Records:
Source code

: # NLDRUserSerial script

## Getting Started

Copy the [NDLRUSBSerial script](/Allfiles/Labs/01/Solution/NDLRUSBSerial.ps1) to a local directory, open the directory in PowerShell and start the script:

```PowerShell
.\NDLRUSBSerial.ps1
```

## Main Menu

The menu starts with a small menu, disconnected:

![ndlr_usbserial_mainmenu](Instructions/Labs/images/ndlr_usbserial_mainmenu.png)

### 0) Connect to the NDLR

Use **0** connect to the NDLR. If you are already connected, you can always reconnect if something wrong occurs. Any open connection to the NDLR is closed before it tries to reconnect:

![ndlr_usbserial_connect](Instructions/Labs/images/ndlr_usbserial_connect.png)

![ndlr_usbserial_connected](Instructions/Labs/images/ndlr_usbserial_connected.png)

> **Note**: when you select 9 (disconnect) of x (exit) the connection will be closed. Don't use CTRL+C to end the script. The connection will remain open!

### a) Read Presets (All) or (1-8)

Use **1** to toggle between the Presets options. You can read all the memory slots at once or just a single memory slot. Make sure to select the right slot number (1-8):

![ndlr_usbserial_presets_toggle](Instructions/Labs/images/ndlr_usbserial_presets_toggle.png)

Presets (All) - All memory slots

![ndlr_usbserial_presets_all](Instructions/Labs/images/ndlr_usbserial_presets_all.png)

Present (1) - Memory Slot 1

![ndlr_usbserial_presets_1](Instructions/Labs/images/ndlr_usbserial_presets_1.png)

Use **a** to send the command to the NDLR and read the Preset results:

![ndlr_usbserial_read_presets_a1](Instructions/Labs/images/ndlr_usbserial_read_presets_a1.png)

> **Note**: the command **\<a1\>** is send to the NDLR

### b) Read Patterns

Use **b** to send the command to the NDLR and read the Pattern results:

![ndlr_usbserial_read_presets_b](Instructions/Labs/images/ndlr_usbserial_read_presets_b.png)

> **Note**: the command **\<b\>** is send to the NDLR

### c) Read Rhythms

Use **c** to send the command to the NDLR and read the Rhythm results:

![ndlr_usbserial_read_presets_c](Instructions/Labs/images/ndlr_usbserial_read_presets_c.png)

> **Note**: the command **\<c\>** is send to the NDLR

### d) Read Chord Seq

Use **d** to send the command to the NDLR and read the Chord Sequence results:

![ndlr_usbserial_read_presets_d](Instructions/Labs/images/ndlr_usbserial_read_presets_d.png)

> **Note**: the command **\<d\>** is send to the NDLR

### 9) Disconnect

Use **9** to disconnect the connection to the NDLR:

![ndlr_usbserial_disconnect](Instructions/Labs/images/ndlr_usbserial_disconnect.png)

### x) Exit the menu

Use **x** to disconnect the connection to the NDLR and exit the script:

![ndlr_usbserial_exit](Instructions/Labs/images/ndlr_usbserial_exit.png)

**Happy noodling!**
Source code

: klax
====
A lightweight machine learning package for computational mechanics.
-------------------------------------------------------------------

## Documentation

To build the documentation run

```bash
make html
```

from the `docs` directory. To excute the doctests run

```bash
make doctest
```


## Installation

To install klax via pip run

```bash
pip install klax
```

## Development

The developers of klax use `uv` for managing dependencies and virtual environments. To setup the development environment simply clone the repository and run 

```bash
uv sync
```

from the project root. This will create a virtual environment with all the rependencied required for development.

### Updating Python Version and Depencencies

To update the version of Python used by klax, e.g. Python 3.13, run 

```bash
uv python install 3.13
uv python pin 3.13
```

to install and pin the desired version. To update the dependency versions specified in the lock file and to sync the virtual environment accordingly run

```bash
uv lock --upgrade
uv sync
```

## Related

Your goal: Go through the entries above and copy every line containing "send".

Task output:
Use **a** to send the command to the NDLR and read the Preset results:
> **Note**: the command **\<a1\>** is send to the NDLR
Use **b** to send the command to the NDLR and read the Pattern results:
> **Note**: the command **\<b\>** is send to the NDLR
Use **c** to send the command to the NDLR and read the Rhythm results:
> **Note**: the command **\<c\>** is send to the NDLR
Use **d** to send the command to the NDLR and read the Chord Sequence results:
> **Note**: the command **\<d\>** is send to the NDLR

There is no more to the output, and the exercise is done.